C'est un livre – dédicace à sa mère,le livre de nostalgie de l'enfance vécue dans une grande famille aristocratique russe détruite par la révolution.
Récemment, j'ai découvert que ce livre a été traduit en français aussi, et, curieuse et sceptique, j'ai cherché la réaction des lecteurs de Babelio. Et, en effet, les critiques sont méprisantes : c'est ennuyeux ,rien ne s'y passe, on quitte le livre avant d'arriver à la moitié .
J'ai sorti le livre (en russe)du placard et , debout, j'ai lu la première page. Puis, je me suis assise , et , en robe de chambre, je n'ai pas bougé de mon fauteuil toute la matinée, en oubliant le petit déjeuner.

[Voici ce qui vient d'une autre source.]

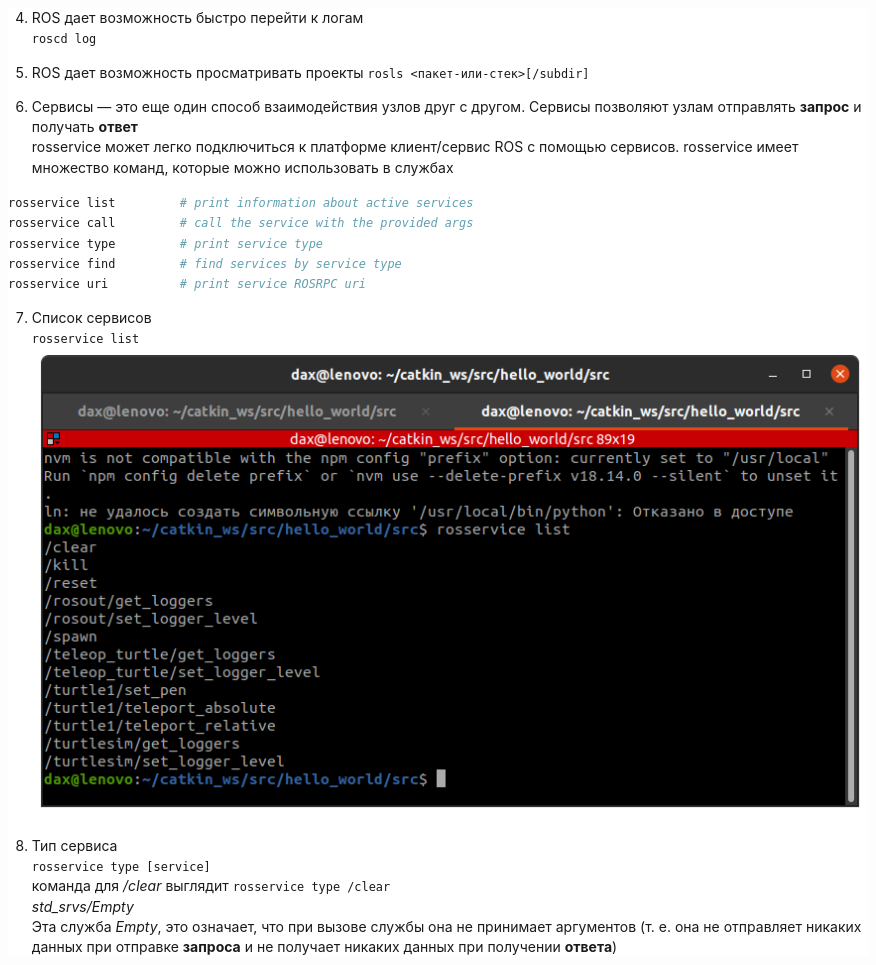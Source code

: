 4. ROS дает возможность быстро перейти к логам  
`roscd log`  

5. ROS дает возможность просматривать проекты
`rosls <пакет-или-стек>[/subdir]`  

6. Сервисы — это еще один способ взаимодействия узлов друг с другом. 
Сервисы позволяют узлам отправлять **запрос** и получать **ответ**  
rosservice может легко подключиться к платформе клиент/сервис ROS с помощью сервисов. rosservice имеет множество команд, которые можно использовать в службах  
```bash
rosservice list         # print information about active services
rosservice call         # call the service with the provided args
rosservice type         # print service type
rosservice find         # find services by service type
rosservice uri          # print service ROSRPC uri
```  
7. Список сервисов  
`rosservice list`  
![13.png](./img/13.png)  

8. Тип сервиса  
`rosservice type [service]`  
команда для */clear* выглядит
`rosservice type /clear`  
*std_srvs/Empty*  
Эта служба *Empty*, это означает, что при вызове службы она не принимает аргументов (т. е. она не отправляет никаких данных при отправке **запроса** и не получает никаких данных при получении **ответа**)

Je suis éblouie. C'est de la poésie inspirée, émouvante infiniment.
Je vis en France depuis plus de 30 ans, je ne suis pas du tout nostalgique, j'ai quitté la Russie de mon plein gré, j'ai n'y rien perdu, je suis bien ici. J'ai n'y plus pensé , avant cette guerre. Mais ce livre de nostalgie m'a bouleversée.
Cette langue, d'abord, qui n'existe plus en Russie parce que l'intélligentia soviétique dans le pays de la dictature du prolétariat a fait des gros efforts pour instaurer la langue qui mimait le parler d'un travailleur manuel, compréhensible pour une personne analphabète .Je me souviens de mon étonnement enchanté de connaître en Roumanie , en 1970, des Russes de Bessarabie qui parlaient la langue des livres de TolstoÏ : je n'ai jamais entendu parler comme ça en Union Soviétique.
La langue de Nabokov- c'est plus que ça, c'est la langue de la poésie classique russe. Je me demande qui pourrait la traduire.
Ses autres livres, écrits en anglais-oui, sans problème. Mais pas celui-ci.
Alors, moi non plus, je ne vous recommanderais pas ce livre, qui pour moi, comme pour Georges Nivat, est le meilleur de ce que Nabokov a écrit.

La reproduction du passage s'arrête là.